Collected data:
################

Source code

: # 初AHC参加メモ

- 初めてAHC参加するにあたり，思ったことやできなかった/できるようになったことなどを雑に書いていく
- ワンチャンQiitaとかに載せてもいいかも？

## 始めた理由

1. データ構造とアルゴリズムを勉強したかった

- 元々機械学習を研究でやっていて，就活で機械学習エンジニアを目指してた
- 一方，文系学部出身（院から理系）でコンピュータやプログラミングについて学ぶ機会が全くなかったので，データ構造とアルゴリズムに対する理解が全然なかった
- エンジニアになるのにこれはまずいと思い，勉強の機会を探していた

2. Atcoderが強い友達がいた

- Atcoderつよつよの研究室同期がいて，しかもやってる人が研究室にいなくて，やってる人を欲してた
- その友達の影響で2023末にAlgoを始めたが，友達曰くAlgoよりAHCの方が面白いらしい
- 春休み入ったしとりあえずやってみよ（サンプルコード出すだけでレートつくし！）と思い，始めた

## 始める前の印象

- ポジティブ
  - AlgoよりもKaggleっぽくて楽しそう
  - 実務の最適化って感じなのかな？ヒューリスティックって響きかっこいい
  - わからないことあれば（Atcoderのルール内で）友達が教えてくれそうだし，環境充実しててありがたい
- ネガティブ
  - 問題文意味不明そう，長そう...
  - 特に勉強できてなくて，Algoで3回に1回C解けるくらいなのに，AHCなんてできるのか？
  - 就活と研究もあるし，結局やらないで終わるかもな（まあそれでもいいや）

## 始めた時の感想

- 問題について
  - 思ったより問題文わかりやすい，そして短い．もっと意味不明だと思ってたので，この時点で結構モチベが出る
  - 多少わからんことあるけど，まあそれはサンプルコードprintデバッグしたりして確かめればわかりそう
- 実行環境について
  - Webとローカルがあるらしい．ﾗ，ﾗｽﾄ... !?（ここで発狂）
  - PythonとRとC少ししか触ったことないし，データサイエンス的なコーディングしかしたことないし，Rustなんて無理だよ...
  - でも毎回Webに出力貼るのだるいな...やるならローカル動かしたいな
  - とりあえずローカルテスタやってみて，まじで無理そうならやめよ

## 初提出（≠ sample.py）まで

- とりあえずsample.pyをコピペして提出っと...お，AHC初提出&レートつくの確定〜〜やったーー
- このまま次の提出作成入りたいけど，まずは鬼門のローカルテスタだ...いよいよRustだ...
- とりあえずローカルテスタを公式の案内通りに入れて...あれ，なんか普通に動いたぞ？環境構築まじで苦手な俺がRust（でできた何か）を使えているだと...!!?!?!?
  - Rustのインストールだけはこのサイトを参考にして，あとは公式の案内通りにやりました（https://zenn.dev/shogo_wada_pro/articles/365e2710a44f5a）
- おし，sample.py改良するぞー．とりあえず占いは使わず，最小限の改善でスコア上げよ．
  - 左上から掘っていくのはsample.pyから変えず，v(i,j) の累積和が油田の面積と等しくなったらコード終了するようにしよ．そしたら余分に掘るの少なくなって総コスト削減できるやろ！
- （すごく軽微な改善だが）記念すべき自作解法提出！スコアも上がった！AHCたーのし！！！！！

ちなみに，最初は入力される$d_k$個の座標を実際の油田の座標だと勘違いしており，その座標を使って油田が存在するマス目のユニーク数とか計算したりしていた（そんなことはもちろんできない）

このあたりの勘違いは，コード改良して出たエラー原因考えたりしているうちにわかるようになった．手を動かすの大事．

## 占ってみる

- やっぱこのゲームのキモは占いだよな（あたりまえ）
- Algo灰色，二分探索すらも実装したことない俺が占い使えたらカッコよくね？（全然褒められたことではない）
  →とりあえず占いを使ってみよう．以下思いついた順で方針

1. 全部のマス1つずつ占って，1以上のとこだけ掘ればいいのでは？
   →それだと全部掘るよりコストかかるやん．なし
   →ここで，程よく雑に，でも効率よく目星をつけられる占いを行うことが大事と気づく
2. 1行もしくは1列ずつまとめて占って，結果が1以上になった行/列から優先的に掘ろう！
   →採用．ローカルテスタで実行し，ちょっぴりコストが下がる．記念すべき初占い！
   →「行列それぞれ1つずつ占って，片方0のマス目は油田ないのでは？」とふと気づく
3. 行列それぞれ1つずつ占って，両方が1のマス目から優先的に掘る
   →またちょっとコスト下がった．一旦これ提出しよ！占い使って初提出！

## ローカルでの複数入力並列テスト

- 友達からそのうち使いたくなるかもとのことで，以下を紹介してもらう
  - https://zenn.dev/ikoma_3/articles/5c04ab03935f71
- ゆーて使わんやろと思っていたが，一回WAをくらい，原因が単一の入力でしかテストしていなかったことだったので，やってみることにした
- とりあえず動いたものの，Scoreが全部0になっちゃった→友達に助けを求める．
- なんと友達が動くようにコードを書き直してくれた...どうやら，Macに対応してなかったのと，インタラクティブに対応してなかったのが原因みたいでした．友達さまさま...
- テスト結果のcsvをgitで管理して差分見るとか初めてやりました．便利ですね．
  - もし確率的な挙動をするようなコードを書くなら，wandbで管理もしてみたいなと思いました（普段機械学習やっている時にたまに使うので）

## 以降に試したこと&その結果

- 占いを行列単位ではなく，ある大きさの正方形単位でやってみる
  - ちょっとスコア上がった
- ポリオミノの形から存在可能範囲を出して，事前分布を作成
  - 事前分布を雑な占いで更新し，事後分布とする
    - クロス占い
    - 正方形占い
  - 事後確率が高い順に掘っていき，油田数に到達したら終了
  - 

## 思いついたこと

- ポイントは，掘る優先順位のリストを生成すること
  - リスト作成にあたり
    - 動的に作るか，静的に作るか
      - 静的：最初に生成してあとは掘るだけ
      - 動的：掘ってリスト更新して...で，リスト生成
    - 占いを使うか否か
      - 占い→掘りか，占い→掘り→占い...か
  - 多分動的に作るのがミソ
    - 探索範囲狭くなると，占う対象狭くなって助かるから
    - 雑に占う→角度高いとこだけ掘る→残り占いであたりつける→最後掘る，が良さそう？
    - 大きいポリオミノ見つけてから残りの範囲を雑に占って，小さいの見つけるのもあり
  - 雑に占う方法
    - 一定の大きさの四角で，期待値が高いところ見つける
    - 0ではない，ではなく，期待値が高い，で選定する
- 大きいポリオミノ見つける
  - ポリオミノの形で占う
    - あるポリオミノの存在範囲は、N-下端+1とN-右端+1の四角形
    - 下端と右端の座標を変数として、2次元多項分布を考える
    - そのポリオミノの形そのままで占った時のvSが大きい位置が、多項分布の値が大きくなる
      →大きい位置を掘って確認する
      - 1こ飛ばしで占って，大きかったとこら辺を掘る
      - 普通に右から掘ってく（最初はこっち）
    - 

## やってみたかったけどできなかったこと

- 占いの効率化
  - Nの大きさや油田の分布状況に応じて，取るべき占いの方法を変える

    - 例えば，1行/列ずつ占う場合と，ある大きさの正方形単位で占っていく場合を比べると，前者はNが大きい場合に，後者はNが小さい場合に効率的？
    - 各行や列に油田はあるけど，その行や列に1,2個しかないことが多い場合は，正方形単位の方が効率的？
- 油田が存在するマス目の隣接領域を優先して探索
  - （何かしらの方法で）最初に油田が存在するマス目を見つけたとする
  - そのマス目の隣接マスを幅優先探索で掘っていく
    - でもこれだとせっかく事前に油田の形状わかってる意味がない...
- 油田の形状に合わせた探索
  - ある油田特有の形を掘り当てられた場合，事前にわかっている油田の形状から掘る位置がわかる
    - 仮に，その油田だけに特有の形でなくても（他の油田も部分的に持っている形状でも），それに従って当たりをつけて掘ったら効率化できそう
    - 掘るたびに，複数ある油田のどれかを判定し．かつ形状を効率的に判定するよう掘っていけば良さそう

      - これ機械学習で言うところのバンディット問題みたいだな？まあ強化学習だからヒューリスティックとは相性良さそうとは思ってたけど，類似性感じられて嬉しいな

################

_BRIEF_: The data given before this task must be transcribed exactly and in full.

_OUTPUT FOR THIS EXERCISE_:
Source code

: # 初AHC参加メモ

- 初めてAHC参加するにあたり，思ったことやできなかった/できるようになったことなどを雑に書いていく
- ワンチャンQiitaとかに載せてもいいかも？

## 始めた理由

1. データ構造とアルゴリズムを勉強したかった

- 元々機械学習を研究でやっていて，就活で機械学習エンジニアを目指してた
- 一方，文系学部出身（院から理系）でコンピュータやプログラミングについて学ぶ機会が全くなかったので，データ構造とアルゴリズムに対する理解が全然なかった
- エンジニアになるのにこれはまずいと思い，勉強の機会を探していた

2. Atcoderが強い友達がいた

- Atcoderつよつよの研究室同期がいて，しかもやってる人が研究室にいなくて，やってる人を欲してた
- その友達の影響で2023末にAlgoを始めたが，友達曰くAlgoよりAHCの方が面白いらしい
- 春休み入ったしとりあえずやってみよ（サンプルコード出すだけでレートつくし！）と思い，始めた

## 始める前の印象

- ポジティブ
  - AlgoよりもKaggleっぽくて楽しそう
  - 実務の最適化って感じなのかな？ヒューリスティックって響きかっこいい
  - わからないことあれば（Atcoderのルール内で）友達が教えてくれそうだし，環境充実しててありがたい
- ネガティブ
  - 問題文意味不明そう，長そう...
  - 特に勉強できてなくて，Algoで3回に1回C解けるくらいなのに，AHCなんてできるのか？
  - 就活と研究もあるし，結局やらないで終わるかもな（まあそれでもいいや）

## 始めた時の感想

- 問題について
  - 思ったより問題文わかりやすい，そして短い．もっと意味不明だと思ってたので，この時点で結構モチベが出る
  - 多少わからんことあるけど，まあそれはサンプルコードprintデバッグしたりして確かめればわかりそう
- 実行環境について
  - Webとローカルがあるらしい．ﾗ，ﾗｽﾄ... !?（ここで発狂）
  - PythonとRとC少ししか触ったことないし，データサイエンス的なコーディングしかしたことないし，Rustなんて無理だよ...
  - でも毎回Webに出力貼るのだるいな...やるならローカル動かしたいな
  - とりあえずローカルテスタやってみて，まじで無理そうならやめよ

## 初提出（≠ sample.py）まで

- とりあえずsample.pyをコピペして提出っと...お，AHC初提出&レートつくの確定〜〜やったーー
- このまま次の提出作成入りたいけど，まずは鬼門のローカルテスタだ...いよいよRustだ...
- とりあえずローカルテスタを公式の案内通りに入れて...あれ，なんか普通に動いたぞ？環境構築まじで苦手な俺がRust（でできた何か）を使えているだと...!!?!?!?
  - Rustのインストールだけはこのサイトを参考にして，あとは公式の案内通りにやりました（https://zenn.dev/shogo_wada_pro/articles/365e2710a44f5a）
- おし，sample.py改良するぞー．とりあえず占いは使わず，最小限の改善でスコア上げよ．
  - 左上から掘っていくのはsample.pyから変えず，v(i,j) の累積和が油田の面積と等しくなったらコード終了するようにしよ．そしたら余分に掘るの少なくなって総コスト削減できるやろ！
- （すごく軽微な改善だが）記念すべき自作解法提出！スコアも上がった！AHCたーのし！！！！！

ちなみに，最初は入力される$d_k$個の座標を実際の油田の座標だと勘違いしており，その座標を使って油田が存在するマス目のユニーク数とか計算したりしていた（そんなことはもちろんできない）

このあたりの勘違いは，コード改良して出たエラー原因考えたりしているうちにわかるようになった．手を動かすの大事．

## 占ってみる

- やっぱこのゲームのキモは占いだよな（あたりまえ）
- Algo灰色，二分探索すらも実装したことない俺が占い使えたらカッコよくね？（全然褒められたことではない）
  →とりあえず占いを使ってみよう．以下思いついた順で方針

1. 全部のマス1つずつ占って，1以上のとこだけ掘ればいいのでは？
   →それだと全部掘るよりコストかかるやん．なし
   →ここで，程よく雑に，でも効率よく目星をつけられる占いを行うことが大事と気づく
2. 1行もしくは1列ずつまとめて占って，結果が1以上になった行/列から優先的に掘ろう！
   →採用．ローカルテスタで実行し，ちょっぴりコストが下がる．記念すべき初占い！
   →「行列それぞれ1つずつ占って，片方0のマス目は油田ないのでは？」とふと気づく
3. 行列それぞれ1つずつ占って，両方が1のマス目から優先的に掘る
   →またちょっとコスト下がった．一旦これ提出しよ！占い使って初提出！

## ローカルでの複数入力並列テスト

- 友達からそのうち使いたくなるかもとのことで，以下を紹介してもらう
  - https://zenn.dev/ikoma_3/articles/5c04ab03935f71
- ゆーて使わんやろと思っていたが，一回WAをくらい，原因が単一の入力でしかテストしていなかったことだったので，やってみることにした
- とりあえず動いたものの，Scoreが全部0になっちゃった→友達に助けを求める．
- なんと友達が動くようにコードを書き直してくれた...どうやら，Macに対応してなかったのと，インタラクティブに対応してなかったのが原因みたいでした．友達さまさま...
- テスト結果のcsvをgitで管理して差分見るとか初めてやりました．便利ですね．
  - もし確率的な挙動をするようなコードを書くなら，wandbで管理もしてみたいなと思いました（普段機械学習やっている時にたまに使うので）

## 以降に試したこと&その結果

- 占いを行列単位ではなく，ある大きさの正方形単位でやってみる
  - ちょっとスコア上がった
- ポリオミノの形から存在可能範囲を出して，事前分布を作成
  - 事前分布を雑な占いで更新し，事後分布とする
    - クロス占い
    - 正方形占い
  - 事後確率が高い順に掘っていき，油田数に到達したら終了
  - 

## 思いついたこと

- ポイントは，掘る優先順位のリストを生成すること
  - リスト作成にあたり
    - 動的に作るか，静的に作るか
      - 静的：最初に生成してあとは掘るだけ
      - 動的：掘ってリスト更新して...で，リスト生成
    - 占いを使うか否か
      - 占い→掘りか，占い→掘り→占い...か
  - 多分動的に作るのがミソ
    - 探索範囲狭くなると，占う対象狭くなって助かるから
    - 雑に占う→角度高いとこだけ掘る→残り占いであたりつける→最後掘る，が良さそう？
    - 大きいポリオミノ見つけてから残りの範囲を雑に占って，小さいの見つけるのもあり
  - 雑に占う方法
    - 一定の大きさの四角で，期待値が高いところ見つける
    - 0ではない，ではなく，期待値が高い，で選定する
- 大きいポリオミノ見つける
  - ポリオミノの形で占う
    - あるポリオミノの存在範囲は、N-下端+1とN-右端+1の四角形
    - 下端と右端の座標を変数として、2次元多項分布を考える
    - そのポリオミノの形そのままで占った時のvSが大きい位置が、多項分布の値が大きくなる
      →大きい位置を掘って確認する
      - 1こ飛ばしで占って，大きかったとこら辺を掘る
      - 普通に右から掘ってく（最初はこっち）
    - 

## やってみたかったけどできなかったこと

- 占いの効率化
  - Nの大きさや油田の分布状況に応じて，取るべき占いの方法を変える

    - 例えば，1行/列ずつ占う場合と，ある大きさの正方形単位で占っていく場合を比べると，前者はNが大きい場合に，後者はNが小さい場合に効率的？
    - 各行や列に油田はあるけど，その行や列に1,2個しかないことが多い場合は，正方形単位の方が効率的？
- 油田が存在するマス目の隣接領域を優先して探索
  - （何かしらの方法で）最初に油田が存在するマス目を見つけたとする
  - そのマス目の隣接マスを幅優先探索で掘っていく
    - でもこれだとせっかく事前に油田の形状わかってる意味がない...
- 油田の形状に合わせた探索
  - ある油田特有の形を掘り当てられた場合，事前にわかっている油田の形状から掘る位置がわかる
    - 仮に，その油田だけに特有の形でなくても（他の油田も部分的に持っている形状でも），それに従って当たりをつけて掘ったら効率化できそう
    - 掘るたびに，複数ある油田のどれかを判定し．かつ形状を効率的に判定するよう掘っていけば良さそう

      - これ機械学習で言うところのバンディット問題みたいだな？まあ強化学習だからヒューリスティックとは相性良さそうとは思ってたけど，類似性感じられて嬉しいな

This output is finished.